I’ve always meant to build packages, but never quite have the time, and often end up with very convoluted projects that are not ideal for shoehorning into a typical package structure, particularly as a first try.
In part, I think, that is because my code is often a combination of package-type-things (functions, tests, other software flow) and analyses. It’s unclear what the best approach to this sort of flow is, where we absolutely want functions, but they are very specific to the analyses, of which there are many. Do the analyses go in the package? In two projects, but that’s a hassle? Anyway, that’s a topic for a longer post.
Here, I have a self-contained, broadly usable bit of code I’m working on to extract information from the Victoria (Australia) waterdata network API. It’s more interesting than a Hello World type package, but also constrained in scope and the analyses can clearly go elsewhere.
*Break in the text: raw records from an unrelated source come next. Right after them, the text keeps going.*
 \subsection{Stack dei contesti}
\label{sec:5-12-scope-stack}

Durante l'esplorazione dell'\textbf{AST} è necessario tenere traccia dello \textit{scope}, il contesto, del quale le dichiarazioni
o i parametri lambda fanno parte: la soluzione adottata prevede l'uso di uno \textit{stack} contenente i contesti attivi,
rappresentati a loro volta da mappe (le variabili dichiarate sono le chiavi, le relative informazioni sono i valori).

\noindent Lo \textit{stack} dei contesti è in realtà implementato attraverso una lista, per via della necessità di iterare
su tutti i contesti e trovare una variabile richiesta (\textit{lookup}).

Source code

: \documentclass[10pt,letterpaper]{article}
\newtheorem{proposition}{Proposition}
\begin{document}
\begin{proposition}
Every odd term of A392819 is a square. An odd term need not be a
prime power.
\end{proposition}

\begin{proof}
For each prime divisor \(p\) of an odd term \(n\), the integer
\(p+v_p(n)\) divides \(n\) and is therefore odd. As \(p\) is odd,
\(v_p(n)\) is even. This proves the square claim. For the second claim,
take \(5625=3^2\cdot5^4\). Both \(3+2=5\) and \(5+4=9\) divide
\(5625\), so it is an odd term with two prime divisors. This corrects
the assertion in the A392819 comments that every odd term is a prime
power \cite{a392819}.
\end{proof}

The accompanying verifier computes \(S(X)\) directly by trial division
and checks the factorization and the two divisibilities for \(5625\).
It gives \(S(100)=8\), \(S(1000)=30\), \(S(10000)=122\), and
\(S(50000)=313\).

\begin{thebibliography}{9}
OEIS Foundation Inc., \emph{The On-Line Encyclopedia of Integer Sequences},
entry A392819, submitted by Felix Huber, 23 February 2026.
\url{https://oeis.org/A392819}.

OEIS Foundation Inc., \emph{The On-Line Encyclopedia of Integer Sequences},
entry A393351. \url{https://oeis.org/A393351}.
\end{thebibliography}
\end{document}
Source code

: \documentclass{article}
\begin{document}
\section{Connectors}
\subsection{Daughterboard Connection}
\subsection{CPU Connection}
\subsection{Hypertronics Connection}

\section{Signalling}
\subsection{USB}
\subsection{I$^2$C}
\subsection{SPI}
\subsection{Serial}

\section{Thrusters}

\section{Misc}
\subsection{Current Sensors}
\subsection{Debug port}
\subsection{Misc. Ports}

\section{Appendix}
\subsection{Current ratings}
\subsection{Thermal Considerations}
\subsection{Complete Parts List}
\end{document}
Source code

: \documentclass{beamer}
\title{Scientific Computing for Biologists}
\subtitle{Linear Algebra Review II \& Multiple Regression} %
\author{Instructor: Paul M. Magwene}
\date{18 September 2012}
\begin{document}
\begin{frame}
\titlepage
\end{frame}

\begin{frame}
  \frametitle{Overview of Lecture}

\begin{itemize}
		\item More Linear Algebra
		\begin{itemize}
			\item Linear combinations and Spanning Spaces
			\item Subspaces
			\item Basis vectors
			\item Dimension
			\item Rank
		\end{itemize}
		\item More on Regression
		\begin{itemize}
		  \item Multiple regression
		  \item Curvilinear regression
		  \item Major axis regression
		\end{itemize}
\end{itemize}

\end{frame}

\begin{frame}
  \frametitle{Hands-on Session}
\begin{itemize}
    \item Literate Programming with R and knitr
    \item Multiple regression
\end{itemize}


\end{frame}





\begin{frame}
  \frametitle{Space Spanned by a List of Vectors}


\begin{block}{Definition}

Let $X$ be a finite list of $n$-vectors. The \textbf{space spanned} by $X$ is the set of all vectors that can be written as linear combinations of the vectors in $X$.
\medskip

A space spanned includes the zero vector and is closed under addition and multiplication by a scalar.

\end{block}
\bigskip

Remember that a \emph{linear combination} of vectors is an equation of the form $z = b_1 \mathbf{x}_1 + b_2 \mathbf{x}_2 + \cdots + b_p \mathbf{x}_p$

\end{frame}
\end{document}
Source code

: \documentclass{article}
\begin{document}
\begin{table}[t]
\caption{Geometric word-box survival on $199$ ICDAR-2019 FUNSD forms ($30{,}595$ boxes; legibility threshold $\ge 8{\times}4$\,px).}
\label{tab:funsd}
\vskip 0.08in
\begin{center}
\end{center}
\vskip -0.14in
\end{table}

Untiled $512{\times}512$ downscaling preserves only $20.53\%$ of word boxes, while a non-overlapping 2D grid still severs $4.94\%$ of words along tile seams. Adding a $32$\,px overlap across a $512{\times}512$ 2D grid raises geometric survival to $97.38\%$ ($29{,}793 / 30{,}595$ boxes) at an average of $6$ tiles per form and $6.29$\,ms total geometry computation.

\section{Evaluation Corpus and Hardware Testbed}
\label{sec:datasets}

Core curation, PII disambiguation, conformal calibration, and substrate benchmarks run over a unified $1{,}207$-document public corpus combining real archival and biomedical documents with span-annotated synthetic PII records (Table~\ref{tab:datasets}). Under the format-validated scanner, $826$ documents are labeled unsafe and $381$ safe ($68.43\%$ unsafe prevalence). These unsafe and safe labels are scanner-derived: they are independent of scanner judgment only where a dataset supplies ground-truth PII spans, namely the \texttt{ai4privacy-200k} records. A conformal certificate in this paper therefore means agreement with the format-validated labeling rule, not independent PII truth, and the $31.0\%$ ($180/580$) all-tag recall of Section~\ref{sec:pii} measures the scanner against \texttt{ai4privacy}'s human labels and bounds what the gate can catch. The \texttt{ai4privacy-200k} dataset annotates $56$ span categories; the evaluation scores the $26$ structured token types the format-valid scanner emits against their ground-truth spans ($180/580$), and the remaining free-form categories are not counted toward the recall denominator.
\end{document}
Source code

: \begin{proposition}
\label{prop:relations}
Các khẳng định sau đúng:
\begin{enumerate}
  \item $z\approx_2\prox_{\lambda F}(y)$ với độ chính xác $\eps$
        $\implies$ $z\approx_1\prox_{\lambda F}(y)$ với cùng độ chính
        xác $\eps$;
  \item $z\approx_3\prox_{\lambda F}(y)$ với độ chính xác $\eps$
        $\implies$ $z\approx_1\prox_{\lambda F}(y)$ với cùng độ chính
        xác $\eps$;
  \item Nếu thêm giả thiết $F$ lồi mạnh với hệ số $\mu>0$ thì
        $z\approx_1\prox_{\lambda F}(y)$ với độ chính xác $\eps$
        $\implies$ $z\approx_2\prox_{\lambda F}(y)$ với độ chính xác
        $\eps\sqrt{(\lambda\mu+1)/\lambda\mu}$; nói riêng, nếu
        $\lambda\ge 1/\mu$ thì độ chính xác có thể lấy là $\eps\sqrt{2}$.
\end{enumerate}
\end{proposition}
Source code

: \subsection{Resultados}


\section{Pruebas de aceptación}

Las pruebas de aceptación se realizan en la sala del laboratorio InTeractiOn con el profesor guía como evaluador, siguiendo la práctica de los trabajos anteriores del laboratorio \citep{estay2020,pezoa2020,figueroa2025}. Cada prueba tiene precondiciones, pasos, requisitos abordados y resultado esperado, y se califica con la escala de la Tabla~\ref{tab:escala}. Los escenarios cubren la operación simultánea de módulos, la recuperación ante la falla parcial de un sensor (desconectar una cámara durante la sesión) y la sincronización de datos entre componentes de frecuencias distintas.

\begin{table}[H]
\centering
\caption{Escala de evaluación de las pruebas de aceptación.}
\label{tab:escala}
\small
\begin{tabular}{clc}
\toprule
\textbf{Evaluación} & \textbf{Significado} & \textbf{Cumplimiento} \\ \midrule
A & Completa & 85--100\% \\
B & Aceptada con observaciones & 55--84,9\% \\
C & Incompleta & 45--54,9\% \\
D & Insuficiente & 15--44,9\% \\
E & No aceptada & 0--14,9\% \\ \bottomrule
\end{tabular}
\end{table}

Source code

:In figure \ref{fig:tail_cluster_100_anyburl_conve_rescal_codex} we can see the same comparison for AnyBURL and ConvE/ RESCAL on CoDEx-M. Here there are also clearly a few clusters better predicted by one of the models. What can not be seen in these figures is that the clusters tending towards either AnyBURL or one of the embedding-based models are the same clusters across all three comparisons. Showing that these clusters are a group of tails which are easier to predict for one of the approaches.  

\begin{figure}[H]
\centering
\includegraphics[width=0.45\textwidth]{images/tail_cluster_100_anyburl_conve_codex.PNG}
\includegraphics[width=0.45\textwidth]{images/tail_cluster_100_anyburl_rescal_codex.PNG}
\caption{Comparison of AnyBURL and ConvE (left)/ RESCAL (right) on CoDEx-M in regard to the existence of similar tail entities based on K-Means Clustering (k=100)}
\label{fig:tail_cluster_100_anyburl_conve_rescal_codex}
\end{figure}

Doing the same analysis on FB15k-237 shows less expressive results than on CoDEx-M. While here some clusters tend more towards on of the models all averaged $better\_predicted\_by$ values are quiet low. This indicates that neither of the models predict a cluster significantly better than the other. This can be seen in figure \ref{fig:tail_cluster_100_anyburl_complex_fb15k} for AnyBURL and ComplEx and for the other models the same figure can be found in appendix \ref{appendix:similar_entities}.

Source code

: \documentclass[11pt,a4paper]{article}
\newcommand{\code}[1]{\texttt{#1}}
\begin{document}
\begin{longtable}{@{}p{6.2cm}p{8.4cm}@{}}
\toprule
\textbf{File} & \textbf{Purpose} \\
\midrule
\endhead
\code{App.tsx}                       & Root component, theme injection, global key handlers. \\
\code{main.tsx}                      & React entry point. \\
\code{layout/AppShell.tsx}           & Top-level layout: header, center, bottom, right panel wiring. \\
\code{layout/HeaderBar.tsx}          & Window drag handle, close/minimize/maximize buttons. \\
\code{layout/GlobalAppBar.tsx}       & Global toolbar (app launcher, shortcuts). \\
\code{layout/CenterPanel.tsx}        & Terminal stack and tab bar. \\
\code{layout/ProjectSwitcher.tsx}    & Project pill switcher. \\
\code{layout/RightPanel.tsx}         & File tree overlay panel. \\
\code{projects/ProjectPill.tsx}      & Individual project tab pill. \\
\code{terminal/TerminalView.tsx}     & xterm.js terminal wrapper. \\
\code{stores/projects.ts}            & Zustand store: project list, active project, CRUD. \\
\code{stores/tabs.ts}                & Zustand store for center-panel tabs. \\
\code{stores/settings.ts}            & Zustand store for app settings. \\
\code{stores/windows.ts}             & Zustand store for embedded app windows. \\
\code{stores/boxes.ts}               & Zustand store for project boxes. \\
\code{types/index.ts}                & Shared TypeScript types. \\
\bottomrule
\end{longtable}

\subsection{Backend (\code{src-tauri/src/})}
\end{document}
This doc will be developed as I go, and so like most docs on this site isn’t a tutorial per se, but a sequence of steps, including pitfalls and recoveries (hopefully).
Getting started
First, created a repo in git.
For the main package development, I’m largely going to follow https://r-pkgs.org/, though I’m hoping I don’t have to read the whole thing (I know I should, but time is time).
Opened a new Rstudio session (I use renv, but want to adjust some things globally- particularly {devtools}).
install_packages("devtools"), then devtools::dev_sitrep() and install any requested updates (in my case, {roxygen2} was out of date.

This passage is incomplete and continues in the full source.